Konu: | Gençlik ve Spor Hizmetleri Kanunu ile Bazı Kanun ve Kanun Hükmünde Kararnamelerde Değişiklik Yapılmasına Dair Kanun Teklifi münasebetiyle |
Yasama Yılı: | 3 |
Birleşim: | 70 |
Tarih: | 25.03.2025 |
HİKMET YALIM HALICI (Isparta) - Sayın Başkan, değerli milletvekilleri; evet, yine bir torba kanunu konuşuyoruz, görüşüyoruz hep beraber. Aslında gençlerin, sporcuların ve emeklilerin yararına olacak konuşmalar yapmak isterdik bugün fakat 19 Martta hepinizin malumu olduğu üzere bir darbe girişimiyle karşı karşıya kaldık. Şimdi, adı Gençlik ve Spor Hizmetleri Kanunu; evet, kanun maddesinde olimpik, paralimpik, deaflimpik sporcular ve bunların giderlerinin karşılanması, ödül ve harcırahlarının artırılması var.
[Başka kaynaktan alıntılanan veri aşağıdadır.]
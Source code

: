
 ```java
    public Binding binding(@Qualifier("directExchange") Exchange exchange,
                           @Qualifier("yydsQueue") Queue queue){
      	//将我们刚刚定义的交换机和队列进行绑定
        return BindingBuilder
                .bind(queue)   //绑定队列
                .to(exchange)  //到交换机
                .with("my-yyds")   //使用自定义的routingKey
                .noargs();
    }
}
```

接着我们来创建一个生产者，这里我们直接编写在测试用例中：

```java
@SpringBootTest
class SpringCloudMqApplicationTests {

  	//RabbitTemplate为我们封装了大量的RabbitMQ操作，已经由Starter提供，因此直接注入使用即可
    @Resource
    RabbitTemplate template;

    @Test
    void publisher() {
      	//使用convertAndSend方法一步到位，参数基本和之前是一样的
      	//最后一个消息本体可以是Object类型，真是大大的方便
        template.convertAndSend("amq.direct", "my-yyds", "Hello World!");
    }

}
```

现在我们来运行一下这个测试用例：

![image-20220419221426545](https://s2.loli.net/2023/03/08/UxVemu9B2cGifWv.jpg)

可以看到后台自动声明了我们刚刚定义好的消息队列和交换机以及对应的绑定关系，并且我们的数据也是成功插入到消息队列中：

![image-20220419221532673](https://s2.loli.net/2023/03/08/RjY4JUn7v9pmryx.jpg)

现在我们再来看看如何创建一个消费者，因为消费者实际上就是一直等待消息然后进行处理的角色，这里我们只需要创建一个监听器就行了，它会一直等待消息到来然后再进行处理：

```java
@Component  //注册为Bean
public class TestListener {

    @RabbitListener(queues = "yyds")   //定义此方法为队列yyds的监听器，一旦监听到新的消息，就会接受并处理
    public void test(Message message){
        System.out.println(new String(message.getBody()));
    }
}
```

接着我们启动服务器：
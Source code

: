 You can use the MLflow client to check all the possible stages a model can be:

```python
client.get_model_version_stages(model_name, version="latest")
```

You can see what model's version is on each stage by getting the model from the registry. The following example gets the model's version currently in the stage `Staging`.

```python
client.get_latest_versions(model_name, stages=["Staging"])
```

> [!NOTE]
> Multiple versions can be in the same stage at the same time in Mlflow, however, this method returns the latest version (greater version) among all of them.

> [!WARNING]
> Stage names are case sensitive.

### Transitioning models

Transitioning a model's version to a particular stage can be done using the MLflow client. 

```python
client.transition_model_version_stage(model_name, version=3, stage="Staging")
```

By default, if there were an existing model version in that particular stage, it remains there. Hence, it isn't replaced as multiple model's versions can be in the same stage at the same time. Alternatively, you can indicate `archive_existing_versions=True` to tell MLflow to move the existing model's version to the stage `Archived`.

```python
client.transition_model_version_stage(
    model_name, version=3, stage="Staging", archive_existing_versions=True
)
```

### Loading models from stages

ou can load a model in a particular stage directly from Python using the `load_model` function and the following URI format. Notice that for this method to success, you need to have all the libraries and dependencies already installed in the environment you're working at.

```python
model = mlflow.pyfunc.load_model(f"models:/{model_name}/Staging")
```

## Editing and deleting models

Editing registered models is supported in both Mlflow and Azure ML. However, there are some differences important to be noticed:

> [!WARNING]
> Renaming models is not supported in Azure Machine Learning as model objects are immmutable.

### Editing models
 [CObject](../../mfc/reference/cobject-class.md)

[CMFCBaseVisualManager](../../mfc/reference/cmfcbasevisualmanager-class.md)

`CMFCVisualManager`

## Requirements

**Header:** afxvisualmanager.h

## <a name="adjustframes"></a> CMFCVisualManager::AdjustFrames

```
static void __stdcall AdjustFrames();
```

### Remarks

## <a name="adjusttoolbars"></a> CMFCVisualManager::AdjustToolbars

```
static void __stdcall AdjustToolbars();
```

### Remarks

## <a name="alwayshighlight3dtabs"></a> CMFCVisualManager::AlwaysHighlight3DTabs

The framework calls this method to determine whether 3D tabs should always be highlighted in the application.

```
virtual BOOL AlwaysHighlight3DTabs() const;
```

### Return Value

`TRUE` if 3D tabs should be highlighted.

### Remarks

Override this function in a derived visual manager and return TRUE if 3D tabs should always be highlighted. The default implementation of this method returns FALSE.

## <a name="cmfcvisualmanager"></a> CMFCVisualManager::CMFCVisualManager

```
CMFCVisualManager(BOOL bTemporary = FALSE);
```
Bu maddeyi olumlu buluyoruz bu anlamda. Hatta bu sporculara verilen, verilecek her desteğe biz de tam desteğiz; az buluruz, fazla bulmayız. Ülkemize örnek olan ve bizleri en güzel şekilde temsil eden bu sporcularımıza ne versek azdır. Fakat kanun maddesinin adında "gençler" geçiyor; siz, tabii, şu anda özgürlük mücadelesi içerisinde olan gençleri vandallar ve çapulcular olarak tanımlıyorsunuz. İşte, bu torba kanunlarla gençlere bir şey veremediğiniz için bu gençler sokaklarda haklarını arıyorlar. Olay, Cumhuriyet Halk Partisi ve Ekrem İmamoğlu meselesini aşmıştır. Gençler şu anda özgürlükleri için sokaktadır, gençler şu anda ülkeleri için sokaktadır. Gençler, adalet ve hukuk devleti için şu anda sokaktadır.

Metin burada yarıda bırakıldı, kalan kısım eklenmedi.